Broken Crayons

By Peggy Wuenstel — One of the most important days of my life taught me that it is often what you do not see at first that is the greatest lesson of all.  I realized that I was a grown up when I learned to listen to children.

My two sons were three and five years old when I bought them their first Big Box of 64 Crayola crayons. They were entranced with the variety and sheer number of possibilities that the gift offered. We pulled each color out of the box, sorting, ordering, selecting our favorites. I’m a purple girl, where my boys lined up on the opposite sides of the red/blue debate. Just then, the telephone rang, and I left them with their new chest of colored treasure.

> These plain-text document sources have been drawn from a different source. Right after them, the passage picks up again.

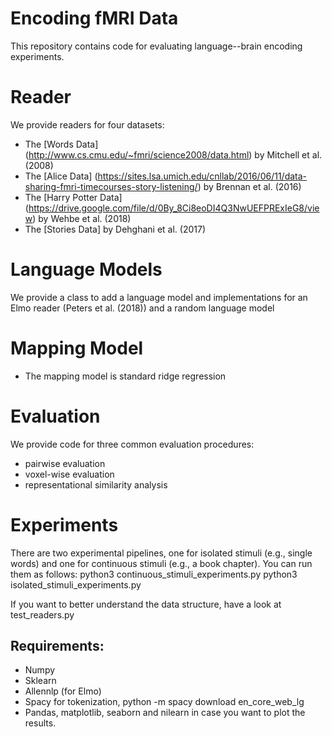 # Encoding fMRI Data
This repository contains code for evaluating language--brain encoding experiments. 

# Reader
We provide readers for four datasets:
* The [Words Data] (http://www.cs.cmu.edu/~fmri/science2008/data.html) by Mitchell et al. (2008)
* The [Alice Data] (https://sites.lsa.umich.edu/cnllab/2016/06/11/data-sharing-fmri-timecourses-story-listening/) by Brennan et al. (2016) 
* The  [Harry Potter Data] (https://drive.google.com/file/d/0By_8Ci8eoDI4Q3NwUEFPRExIeG8/view) by Wehbe et al. (2018)
* The [Stories Data] by Dehghani et al. (2017)

# Language Models
We provide a class to add a language model and implementations for an Elmo reader (Peters et al. (2018)) and a random language model 

# Mapping Model
* The mapping model is standard ridge regression


# Evaluation
We provide code for three common evaluation procedures:
* pairwise evaluation
* voxel-wise evaluation
* representational similarity analysis 

# Experiments
There are two experimental pipelines, one for isolated stimuli (e.g., single words) and one for continuous stimuli (e.g., a book chapter). 
You can run them as follows: 
python3 continuous_stimuli_experiments.py
python3 isolated_stimuli_experiments.py

If you want to better understand the data structure, have a look at test_readers.py

## Requirements:
* Numpy
* Sklearn
* Allennlp (for Elmo)
* Spacy for tokenization, python -m spacy download en_core_web_lg
* Pandas, matplotlib, seaborn and nilearn in case you want to plot the results.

When I returned, only a few moments later, they had succeeded in breaking each and every one of the crayons in half. My first reaction was a hot flush of anger because they had destroyed what I had given them. To this day, I remember what happened next as a physical presence. I felt someone tugging at the back of my shirt, urging me to see what had just happened with new eyes. My faith tells me that it was a heavenly guide, urging me to listen to my better self. I took a deep breath, swallowed deeply, and sat down next to them on the playroom carpet.

I asked them why they had snapped the 64 sticks of color in half. Ryan, my five-year old, looked up into my face with shining eyes and the generous expression he has continued to show me in the succeeding quarter century.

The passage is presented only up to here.